◆ **Activity**
Within the data beneath, some lines may hold the word "speed". Give the number of those lines and nothing else.

◆ **Source data**
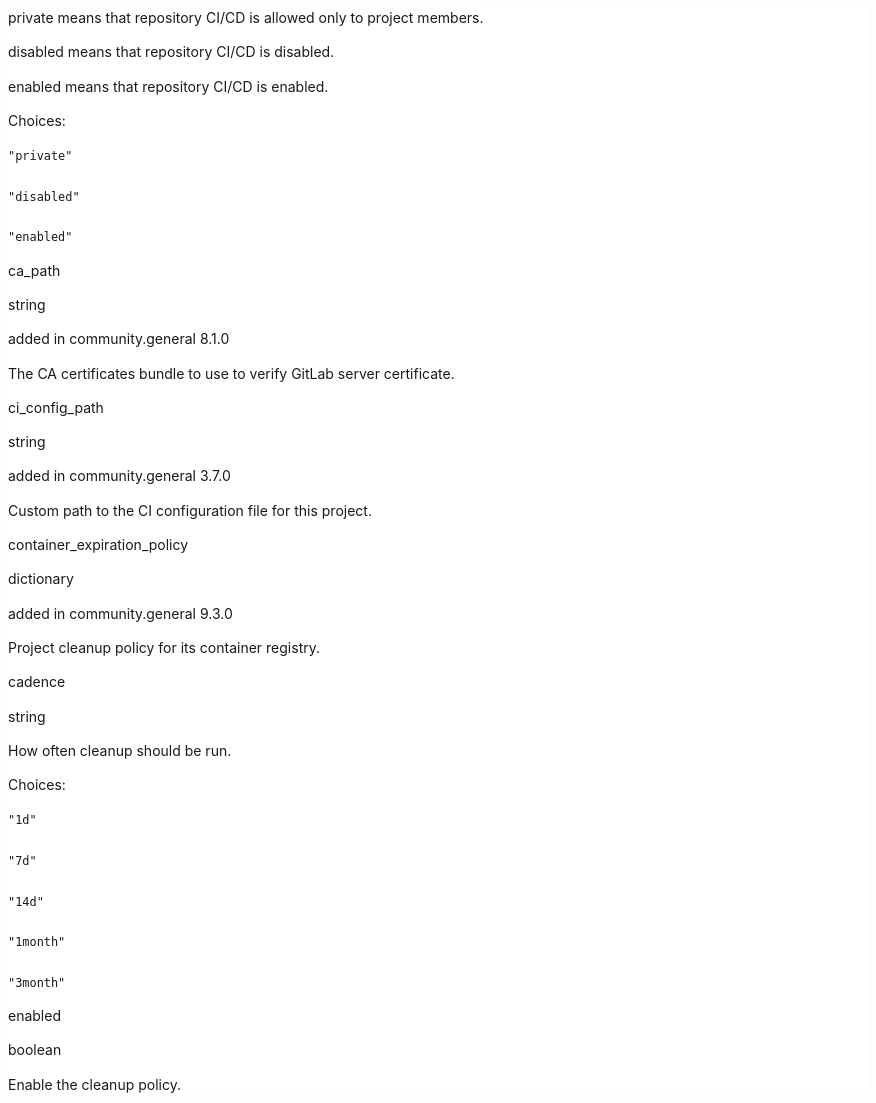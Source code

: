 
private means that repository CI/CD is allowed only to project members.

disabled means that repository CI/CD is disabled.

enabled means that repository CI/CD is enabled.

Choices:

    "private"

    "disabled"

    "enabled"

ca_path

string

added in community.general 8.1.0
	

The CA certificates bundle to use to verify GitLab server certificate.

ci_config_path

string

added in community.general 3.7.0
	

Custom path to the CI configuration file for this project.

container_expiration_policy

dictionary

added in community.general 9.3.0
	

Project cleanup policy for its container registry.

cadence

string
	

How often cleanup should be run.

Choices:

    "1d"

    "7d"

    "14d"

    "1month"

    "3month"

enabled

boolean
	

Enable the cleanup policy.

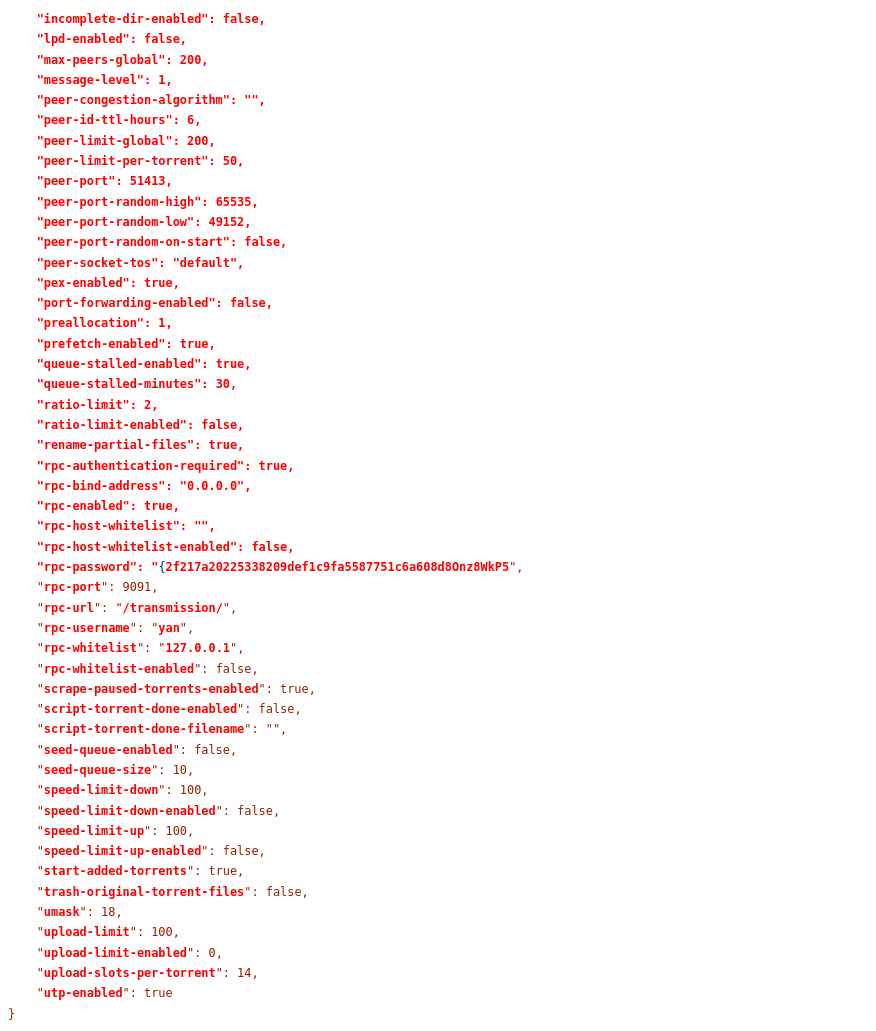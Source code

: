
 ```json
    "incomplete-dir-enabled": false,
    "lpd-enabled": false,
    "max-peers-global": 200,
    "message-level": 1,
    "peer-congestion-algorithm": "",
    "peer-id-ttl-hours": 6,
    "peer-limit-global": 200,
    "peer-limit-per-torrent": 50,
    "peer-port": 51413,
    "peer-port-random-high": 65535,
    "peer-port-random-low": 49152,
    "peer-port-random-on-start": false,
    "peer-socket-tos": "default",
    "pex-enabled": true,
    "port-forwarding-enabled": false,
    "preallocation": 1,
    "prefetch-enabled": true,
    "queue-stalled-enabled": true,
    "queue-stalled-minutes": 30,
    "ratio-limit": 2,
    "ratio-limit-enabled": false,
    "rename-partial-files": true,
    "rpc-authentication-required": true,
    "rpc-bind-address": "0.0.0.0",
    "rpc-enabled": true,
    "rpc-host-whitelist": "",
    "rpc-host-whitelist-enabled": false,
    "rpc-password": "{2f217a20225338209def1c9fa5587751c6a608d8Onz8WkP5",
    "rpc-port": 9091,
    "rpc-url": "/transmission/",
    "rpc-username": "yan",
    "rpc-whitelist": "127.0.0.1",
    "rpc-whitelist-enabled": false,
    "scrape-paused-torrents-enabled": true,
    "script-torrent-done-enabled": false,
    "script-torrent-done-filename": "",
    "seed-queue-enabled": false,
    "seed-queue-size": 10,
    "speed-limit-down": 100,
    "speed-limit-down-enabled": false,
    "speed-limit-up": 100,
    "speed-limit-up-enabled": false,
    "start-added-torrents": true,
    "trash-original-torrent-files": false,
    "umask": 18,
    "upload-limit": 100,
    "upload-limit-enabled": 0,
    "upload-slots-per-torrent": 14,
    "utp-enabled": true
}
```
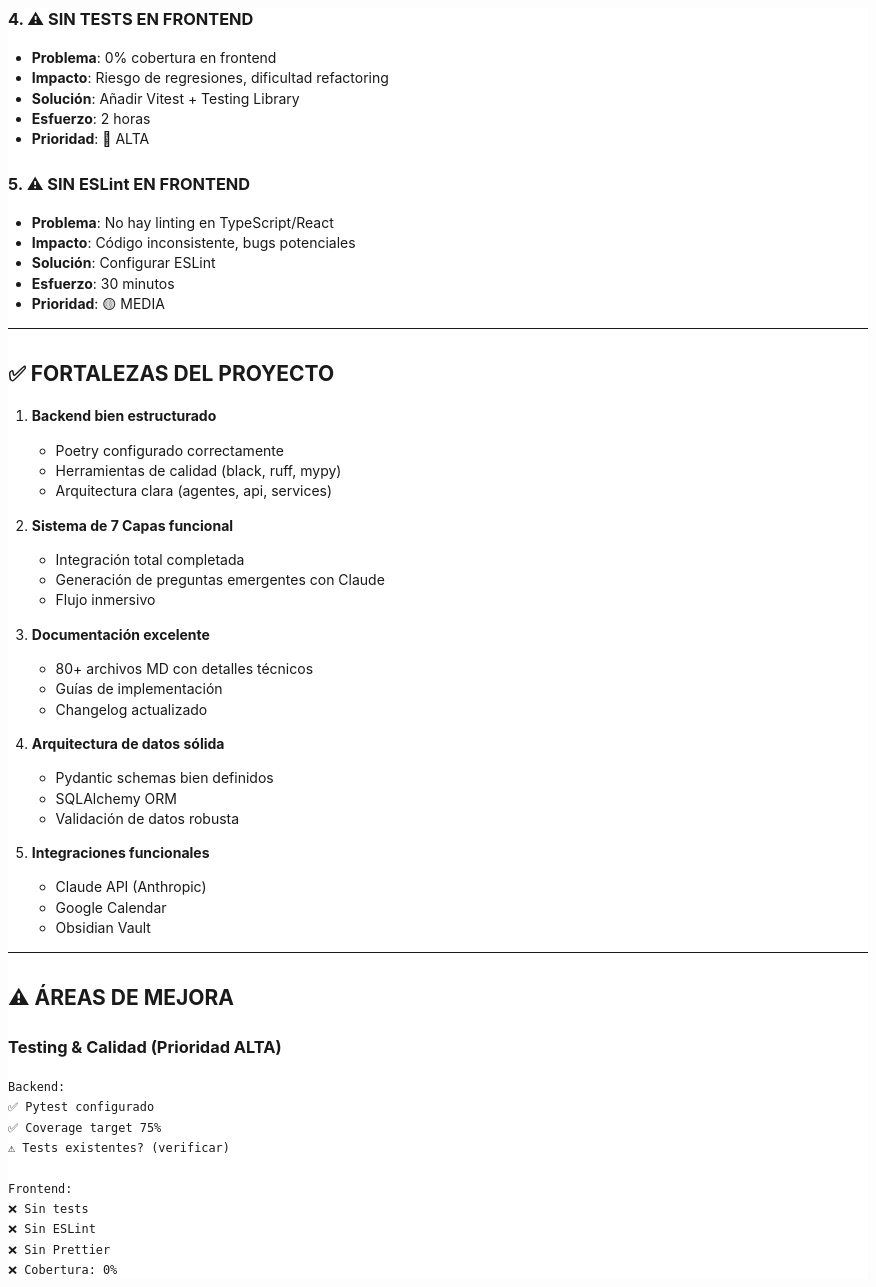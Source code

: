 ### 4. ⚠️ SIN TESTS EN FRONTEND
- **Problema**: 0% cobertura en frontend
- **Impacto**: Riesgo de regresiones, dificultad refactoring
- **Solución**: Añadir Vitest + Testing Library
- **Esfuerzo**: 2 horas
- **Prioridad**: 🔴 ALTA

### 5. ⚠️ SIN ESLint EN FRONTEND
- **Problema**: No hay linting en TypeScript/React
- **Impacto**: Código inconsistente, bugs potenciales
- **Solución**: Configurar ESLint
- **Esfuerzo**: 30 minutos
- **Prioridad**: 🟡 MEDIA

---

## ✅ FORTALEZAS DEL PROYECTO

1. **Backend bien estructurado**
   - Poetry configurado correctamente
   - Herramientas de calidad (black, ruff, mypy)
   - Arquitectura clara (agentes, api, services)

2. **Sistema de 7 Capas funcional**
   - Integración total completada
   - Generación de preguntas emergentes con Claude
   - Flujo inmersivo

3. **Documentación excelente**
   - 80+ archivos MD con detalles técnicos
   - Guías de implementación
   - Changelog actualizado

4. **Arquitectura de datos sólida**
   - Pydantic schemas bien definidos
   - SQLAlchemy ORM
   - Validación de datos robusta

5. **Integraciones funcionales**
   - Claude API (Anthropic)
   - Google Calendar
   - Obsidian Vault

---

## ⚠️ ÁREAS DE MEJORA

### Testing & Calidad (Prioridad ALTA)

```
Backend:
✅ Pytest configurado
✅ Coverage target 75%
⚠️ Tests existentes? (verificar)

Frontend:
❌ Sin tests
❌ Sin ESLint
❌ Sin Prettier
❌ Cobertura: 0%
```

◆ **Result for this task**
4